I bought a small amount a few months back, and I can tell you the aroma alone is almost overwhelming - fennel seed on steroids, with a touch of floral sweetness missing from the seeds. I haven't worked up the nerve try it yet - I think it would be very easy to overpower a dish. But if you like the flavor and aroma of fennel, it's pure heaven.

-Rich

HoneybeeNC

HoneybeeNC
Charlotte, NC
(Zone 7b)

December 14, 2011
7:43 AM

Post #8929125

I use fennel seeds on pork chops and love the flavor.

Is there a difference between the fennel that makes a bulb and the seeds purchased from the health food store?

I've been thinking about trying to grow fennel from the Frontier brand of seeds I buy.

http://www.frontiercoop.com/

greenhouse_gal

greenhouse_gal
Southern NJ
United States
(Zone 7a)

December 14, 2011
9:24 AM

Post #8929268

Those culinary fennel seeds might have been treated so they don't sprout, but you could always test some. I do think they are different varieties, though.
rjogden
Gainesville, FL
(Zone 8b)

December 14, 2011
3:49 PM

Post #8929750

[quote="HoneybeeNC"]Is there a difference between the fennel that makes a bulb and the seeds purchased from the health food store?
[/quote]

I think greenhouse_gal has got it right. A lot of seed sold for culinary use is heat-treated to eliminate weevil eggs and other potential pests. I believe the "wild" type plants are more prolific and early producers of seed, so assuming you can get the culinary seeds to germinate, they are most likely NOT from one of the bulb (vegetable) varieties.

Of course, you could just contact Frontier at customercare@frontiercoop.com and ask...

-Rich
Horseshoe
Efland, NC
(Zone 7a)

December 15, 2011
12:23 PM

Post #8930790

"Is there a difference between the fennel that makes a bulb and the seeds purchased from the health food store?"

Yes. The bulbing fennel is "Florence fennel". The kind grown for seed production (or foliage) is known as "sweet fennel", the more 'wild' one as mentioned above.

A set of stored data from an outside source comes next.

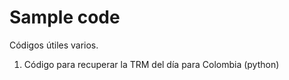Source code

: # Sample code

Códigos útiles varios.
1. Código para recuperar la TRM del día para Colombia (python)
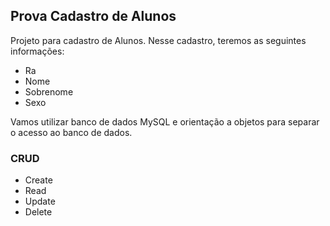 ## Prova Cadastro de Alunos

Projeto para cadastro de Alunos.
Nesse cadastro, teremos as seguintes informações:

* Ra
* Nome
* Sobrenome
* Sexo

Vamos utilizar banco de dados MySQL e orientação a objetos para separar o acesso ao banco de dados.

### CRUD

* Create
* Read
* Update
* Delete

Rich, holler back when you try out the fennel pollen! I'd be interested to hear more about it.

Shoe

drthor

drthor
Irving, TX
(Zone 8a)

December 15, 2011
12:54 PM

Post #8930854

Fennel Pollen - Fennel flowers taste like liquorice ... love it
Horseshoe
Efland, NC
(Zone 7a)

December 15, 2011
1:41 PM

Post #8930895

Licorice freak here, too, drthor! Especially the "real" licorice, like from Holland! Guess that is why I like fennel, too. Yummy!

Shoe

drthor

drthor
Irving, TX
(Zone 8a)

January 3, 2012
3:24 PM

Post #8953295

Updated picture of my FENNEL.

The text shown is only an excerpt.